**Exercise goal**
Search the records below for the string "status" and copy each line where it turns up.

**Records for the exercise**

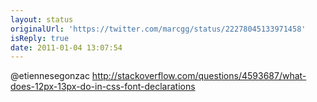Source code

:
 ```yaml
---
layout: status
originalUrl: 'https://twitter.com/marcgg/status/22278045133971458'
isReply: true
date: 2011-01-04 13:07:54
---
```


@etiennesegonzac http://stackoverflow.com/questions/4593687/what-does-12px-13px-do-in-css-font-declarations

**Written answer**
layout: status
originalUrl: 'https://twitter.com/marcgg/status/22278045133971458'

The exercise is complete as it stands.